[WHAT YOU ARE ASKED TO DO] Copy each line of the records that holds the string "distributed".

[DATASET EXTRACT]
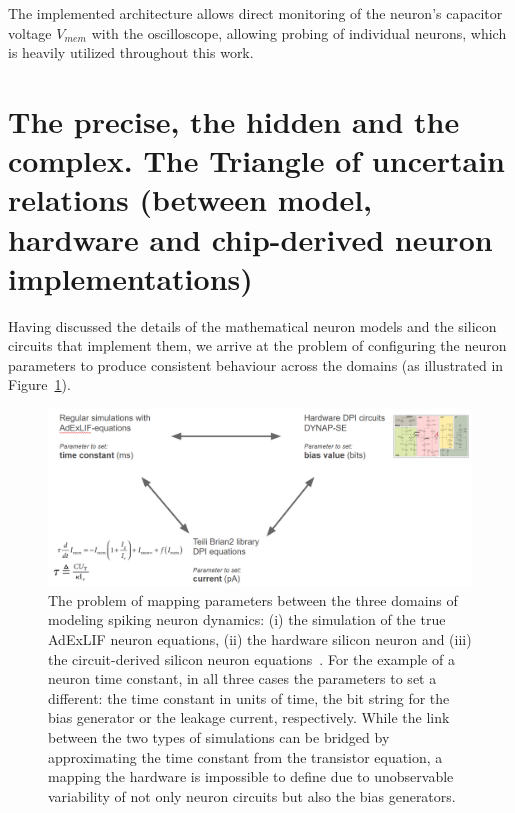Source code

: The implemented architecture allows direct monitoring of the neuron's capacitor voltage $V_{mem}$ with the oscilloscope, allowing probing of individual neurons, which is heavily utilized throughout this work.

\newpage
\section{The precise, the hidden and the complex. The Triangle of uncertain relations (between model, hardware and chip-derived neuron implementations)}
\label{subsec:triangle_of_relations}

Having discussed the details of the mathematical neuron models and the silicon circuits that implement them, we arrive at the problem of configuring the neuron parameters to produce consistent behaviour across the domains (as illustrated in Figure~\ref{fig:triangle_of_relations}).

\begin{figure}[h]
  \centering
  \includegraphics[width=.9\textwidth]{img/chapter4/Triangle_of_uncertainty.png}
  \caption[The problem of mapping between the three domains of modeling spiking neuron dynamics.]{The problem of mapping parameters between the three domains of modeling spiking neuron dynamics: (i) the simulation of the true AdExLIF neuron equations, (ii) the hardware silicon neuron and (iii) the circuit-derived silicon neuron equations~\cite{Milde_etal18}. For the example of a neuron time constant, in all three cases the parameters to set a different: the time constant in units of time, the bit string for the bias generator or the leakage current, respectively. While the link between the two types of simulations can be bridged by approximating the time constant from the transistor equation, a mapping the hardware is impossible to define due to unobservable variability of not only neuron circuits but also the bias generators.}
  \label{fig:triangle_of_relations}
\end{figure}

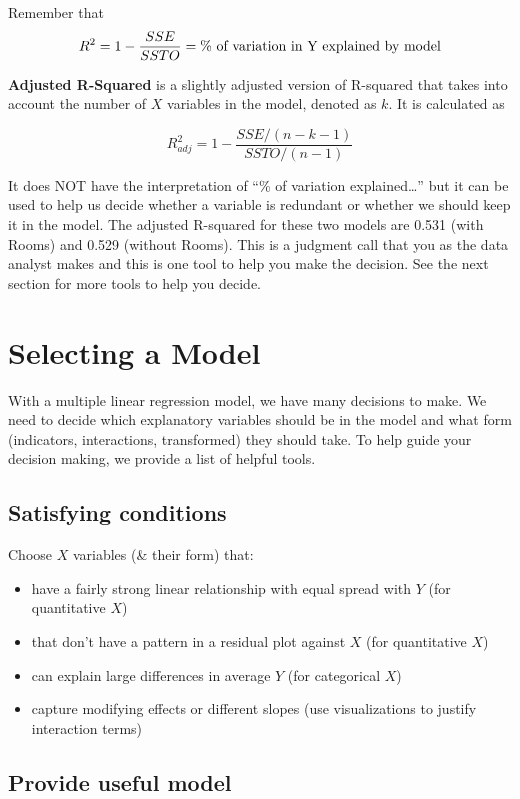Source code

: \documentclass[
]{book}
\providecommand{\tightlist}{%
  \setlength{\itemsep}{0pt}\setlength{\parskip}{0pt}}
\begin{document}
Remember that
\[R^2 = 1 - \frac{SSE}{SSTO} = \%\hbox{ of variation in Y explained by model}\]

\textbf{Adjusted R-Squared} is a slightly adjusted version of R-squared that takes into account the number of \(X\) variables in the model, denoted as \(k\). It is calculated as

\[R^2_{adj} = 1 - \frac{SSE/(n-k-1)}{SSTO/(n-1)}\]

It does NOT have the interpretation of ``\% of variation explained\ldots{}'' but it can be used to help us decide whether a variable is redundant or whether we should keep it in the model. The adjusted R-squared for these two models are 0.531 (with Rooms) and 0.529 (without Rooms). This is a judgment call that you as the data analyst makes and this is one tool to help you make the decision. See the next section for more tools to help you decide.

\section{Selecting a Model}\label{selecting-a-model}

With a multiple linear regression model, we have many decisions to make. We need to decide which explanatory variables should be in the model and what form (indicators, interactions, transformed) they should take. To help guide your decision making, we provide a list of helpful tools.

\subsection{Satisfying conditions}\label{satisfying-conditions}

Choose \(X\) variables (\& their form) that:

\begin{itemize}
\tightlist
\item
  have a fairly strong linear relationship with equal spread with \(Y\) (for quantitative \(X\))
\item
  that don't have a pattern in a residual plot against \(X\) (for quantitative \(X\))
\item
  can explain large differences in average \(Y\) (for categorical \(X\))
\item
  capture modifying effects or different slopes (use visualizations to justify interaction terms)
\end{itemize}

\subsection{Provide useful model}\label{provide-useful-model}
\end{document}
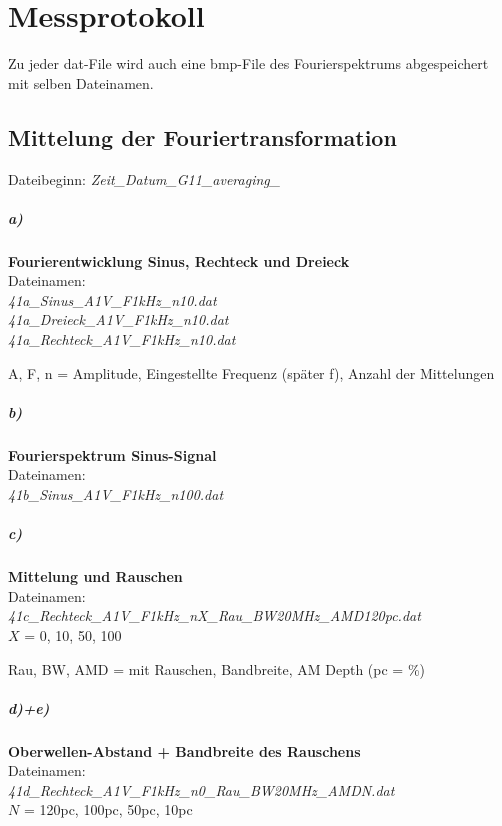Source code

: 
\chapter{Messprotokoll}
\label{chap:protokoll}
Zu jeder dat-File wird auch eine bmp-File des Fourierspektrums abgespeichert mit selben Dateinamen.
\section*{Mittelung der Fouriertransformation}
Dateibeginn: \textit{Zeit\_Datum\_G11\_averaging\_}
\paragraph{a)}\textbf{Fourierentwicklung Sinus, Rechteck und Dreieck}\\
Dateinamen:\\
\textit{41a\_Sinus\_A1V\_F1kHz\_n10.dat}\\
\textit{41a\_Dreieck\_A1V\_F1kHz\_n10.dat}\\
\textit{41a\_Rechteck\_A1V\_F1kHz\_n10.dat}

A, F, n = Amplitude, Eingestellte Frequenz (später f), Anzahl der Mittelungen

\paragraph{b)}\textbf{Fourierspektrum Sinus-Signal}\\
Dateinamen:\\
\textit{41b\_Sinus\_A1V\_F1kHz\_n100.dat}

\paragraph{c)}\textbf{Mittelung und Rauschen}\\
Dateinamen:\\ 
\textit{41c\_Rechteck\_A1V\_F1kHz\_nX\_Rau\_BW20MHz\_AMD120pc.dat}\\
$X$ = 0, 10, 50, 100

Rau, BW, AMD = mit Rauschen, Bandbreite, AM Depth (pc = \%)

\paragraph{d)+e)}\textbf{Oberwellen-Abstand + Bandbreite des Rauschens}\\
Dateinamen:\\
\textit{41d\_Rechteck\_A1V\_F1kHz\_n0\_Rau\_BW20MHz\_AMDN.dat} \\$N$ = 120pc, 100pc, 50pc, 10pc

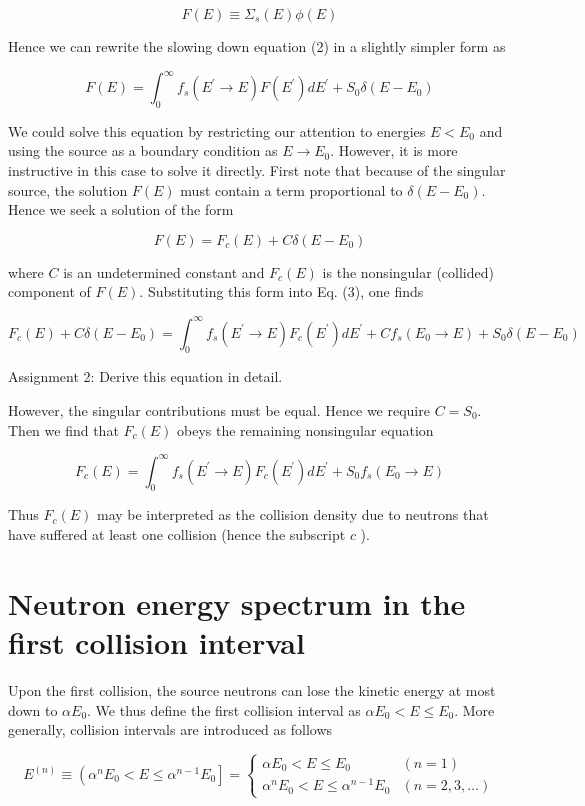 \documentclass[10pt]{article}
\begin{document}
$$
F(E) \equiv \Sigma_{s}(E) \phi(E)
$$

Hence we can rewrite the slowing down equation (2) in a slightly simpler form as

$$
F(E)=\int_{0}^{\infty} f_{s}\left(E^{\prime} \rightarrow E\right) F\left(E^{\prime}\right) d E^{\prime}+S_{0} \delta\left(E-E_{0}\right)
$$

We could solve this equation by restricting our attention to energies $E<E_{0}$ and using the source as a boundary condition as $E \rightarrow E_{0}$. However, it is more instructive in this case to solve it directly. First note that because of the singular source, the solution $F(E)$ must contain a term proportional to $\delta\left(E-E_{0}\right)$. Hence we seek a solution of the form

$$
F(E)=F_{c}(E)+C \delta\left(E-E_{0}\right)
$$

where $C$ is an undetermined constant and $F_{c}(E)$ is the nonsingular (collided) component of $F(E)$. Substituting this form into Eq. (3), one finds

$$
F_{c}(E)+C \delta\left(E-E_{0}\right)=\int_{0}^{\infty} f_{s}\left(E^{\prime} \rightarrow E\right) F_{c}\left(E^{\prime}\right) d E^{\prime}+C f_{s}\left(E_{0} \rightarrow E\right)+S_{0} \delta\left(E-E_{0}\right)
$$

Assignment 2: Derive this equation in detail.

However, the singular contributions must be equal. Hence we require $C=S_{0}$. Then we find that $F_{c}(E)$ obeys the remaining nonsingular equation

$$
F_{c}(E)=\int_{0}^{\infty} f_{s}\left(E^{\prime} \rightarrow E\right) F_{c}\left(E^{\prime}\right) d E^{\prime}+S_{0} f_{s}\left(E_{0} \rightarrow E\right)
$$

Thus $F_{c}(E)$ may be interpreted as the collision density due to neutrons that have suffered at least one collision (hence the subscript $c$ ).

\section{Neutron energy spectrum in the first collision interval}
Upon the first collision, the source neutrons can lose the kinetic energy at most down to $\alpha E_{0}$. We thus define the first collision interval as $\alpha E_{0}<E \leq E_{0}$. More generally, collision intervals are introduced as follows

$$
E^{(n)} \equiv\left(\alpha^{n} E_{0}<E \leq \alpha^{n-1} E_{0}\right]= \begin{cases}\alpha E_{0}<E \leq E_{0} & (n=1) \\ \alpha^{n} E_{0}<E \leq \alpha^{n-1} E_{0} & (n=2,3, \ldots)\end{cases}
$$
\end{document}
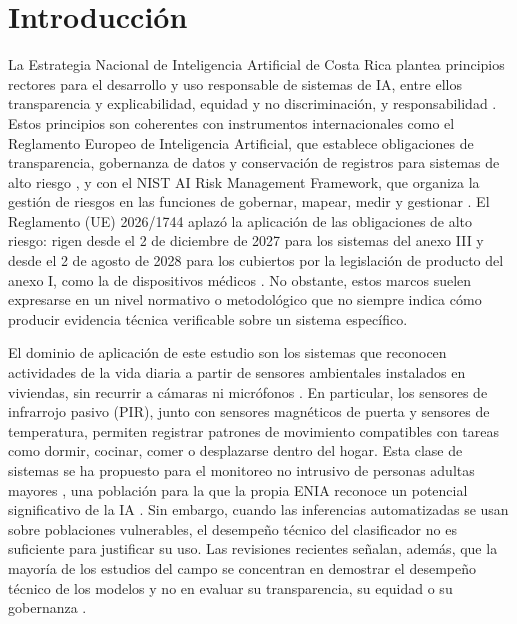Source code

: 
\section{Introducción}

La Estrategia Nacional de Inteligencia Artificial de Costa Rica plantea
principios rectores para el desarrollo y uso responsable de sistemas de IA,
entre ellos transparencia y explicabilidad, equidad y no discriminación, y
responsabilidad \cite{micitt2024enia}. Estos principios son coherentes con
instrumentos internacionales como el Reglamento Europeo de Inteligencia
Artificial, que establece obligaciones de transparencia, gobernanza de datos y
conservación de registros para sistemas de alto riesgo \cite{ue2024aiact}, y con
el NIST AI Risk Management Framework, que organiza la gestión de riesgos en las
funciones de gobernar, mapear, medir y gestionar \cite{nist2023airmf}. El
Reglamento (UE) 2026/1744 aplazó la aplicación de las obligaciones de alto riesgo:
rigen desde el 2 de diciembre de 2027 para los sistemas del anexo III y desde el
2 de agosto de 2028 para los cubiertos por la legislación de producto del anexo I,
como la de dispositivos médicos \cite{ue2024aiact}. No obstante, estos marcos suelen expresarse en un nivel normativo o metodológico
que no siempre indica cómo producir evidencia técnica verificable sobre un
sistema específico.

El dominio de aplicación de este estudio son los sistemas que reconocen
actividades de la vida diaria a partir de sensores ambientales instalados en
viviendas, sin recurrir a cámaras ni micrófonos
\cite{kim2022inhome,requena2024independence}. En particular, los sensores de
infrarrojo pasivo (PIR), junto con sensores magnéticos de puerta y sensores de
temperatura, permiten registrar patrones de movimiento compatibles con tareas
como dormir, cocinar, comer o desplazarse dentro del hogar. Esta clase de
sistemas se ha propuesto para el monitoreo no intrusivo de personas adultas
mayores \cite{park2025aging}, una población para la que la propia ENIA reconoce
un potencial significativo de la IA \cite[p.~27]{micitt2024enia}. Sin embargo,
cuando las inferencias automatizadas se usan sobre poblaciones vulnerables, el
desempeño técnico del clasificador no es suficiente para justificar su uso.
Las revisiones recientes señalan, además, que la mayoría de los estudios del
campo se concentran en demostrar el desempeño técnico de los modelos y no en
evaluar su transparencia, su equidad o su gobernanza
\cite{park2025aging,habibovic2025aging}.

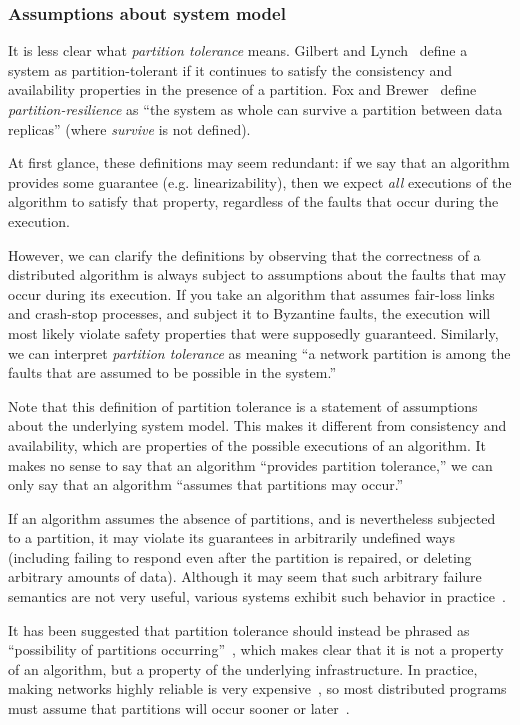 \documentclass[a4paper,twocolumn,10pt]{article}
\begin{document}
\subsubsection{Assumptions about system model}

It is less clear what \emph{partition tolerance} means. Gilbert and Lynch~\cite{Gilbert2002il}
define a system as partition-tolerant if it continues to satisfy the consistency and availability
properties in the presence of a partition. Fox and Brewer~\cite{Fox1999bs} define
\emph{partition-resilience} as ``the system as whole can survive a partition between data replicas''
(where \emph{survive} is not defined).

At first glance, these definitions may seem redundant: if we say that an algorithm provides some
guarantee (e.g. linearizability), then we expect \emph{all} executions of the algorithm to satisfy
that property, regardless of the faults that occur during the execution.

However, we can clarify the definitions by observing that the correctness of a distributed algorithm
is always subject to assumptions about the faults that may occur during its execution. If you take
an algorithm that assumes fair-loss links and crash-stop processes, and subject it to Byzantine
faults, the execution will most likely violate safety properties that were supposedly guaranteed.
Similarly, we can interpret \emph{partition tolerance} as meaning ``a network partition is among the
faults that are assumed to be possible in the system.''

Note that this definition of partition tolerance is a statement of assumptions about the underlying
system model. This makes it different from consistency and availability, which are properties of the
possible executions of an algorithm. It makes no sense to say that an algorithm ``provides partition
tolerance,'' we can only say that an algorithm ``assumes that partitions may occur.''

If an algorithm assumes the absence of partitions, and is nevertheless subjected to a partition, it
may violate its guarantees in arbitrarily undefined ways (including failing to respond even after
the partition is repaired, or deleting arbitrary amounts of data). Although it may seem that such
arbitrary failure semantics are not very useful, various systems exhibit such behavior in
practice~\cite{Kingsbury2014tk, Kingsbury2015uk}.

It has been suggested that partition tolerance should instead be phrased as ``possibility of
partitions occurring''~\cite{Robinson2010tp}, which makes clear that it is not a property of an
algorithm, but a property of the underlying infrastructure. In practice, making networks highly
reliable is very expensive~\cite{Bailis2014jx}, so most distributed programs must assume that
partitions will occur sooner or later~\cite{Hale2010we}.
\end{document}
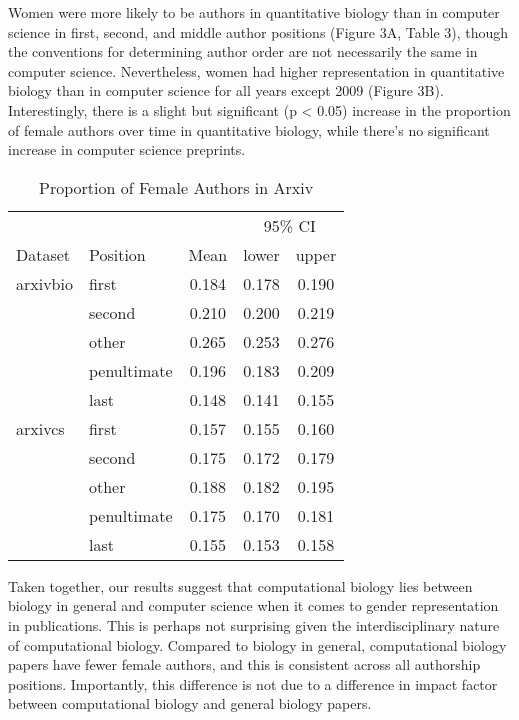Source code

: \documentclass[10pt,letterpaper]{article}
\begin{document}
\begin{flushleft}
Women were more likely to be authors in quantitative biology than in computer science in first, second, and middle author positions (Figure 3A, Table 3), though the conventions for determining author order are not necessarily the same in computer science. Nevertheless, women had higher representation in quantitative biology than in computer science for all years except 2009 (Figure 3B). Interestingly, there is a slight but significant (p < 0.05) increase in the proportion of female authors over time in quantitative biology, while there’s no significant increase in computer science preprints.

\begin{table}[]
\centering
\caption{Proportion of Female Authors in Arxiv}
\label{Table 3}
\begin{tabular}{llccc}
\toprule
        &                  &       & \multicolumn{2}{c}{95\% CI} \\
\cmidrule(r){4-5}
Dataset      & Position    & Mean  & lower        & upper        \\
\midrule
arxivbio     & first       & 0.184 & 0.178        & 0.190        \\
             & second      & 0.210 & 0.200        & 0.219        \\
             & other       & 0.265 & 0.253        & 0.276        \\
             & penultimate & 0.196 & 0.183        & 0.209        \\
             & last        & 0.148 & 0.141        & 0.155        \\
arxivcs      & first       & 0.157 & 0.155        & 0.160        \\
             & second      & 0.175 & 0.172        & 0.179        \\
             & other       & 0.188 & 0.182        & 0.195        \\
             & penultimate & 0.175 & 0.170        & 0.181        \\
             & last        & 0.155 & 0.153        & 0.158        \\
\bottomrule
\end{tabular}
\end{table}

Taken together, our results suggest that computational biology lies between biology in general and computer science when it comes to gender representation in publications. This is perhaps not surprising given the interdisciplinary nature of computational biology. Compared to biology in general, computational biology papers have fewer female authors, and this is consistent across all authorship positions. Importantly, this difference is not due to a difference in impact factor between computational biology and general biology papers.


\end{flushleft}
\end{document}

[RESULT OF THE TASK]
However, we can clarify the definitions by observing that the correctness of a distributed algorithm
reliable is very expensive~\cite{Bailis2014jx}, so most distributed programs must assume that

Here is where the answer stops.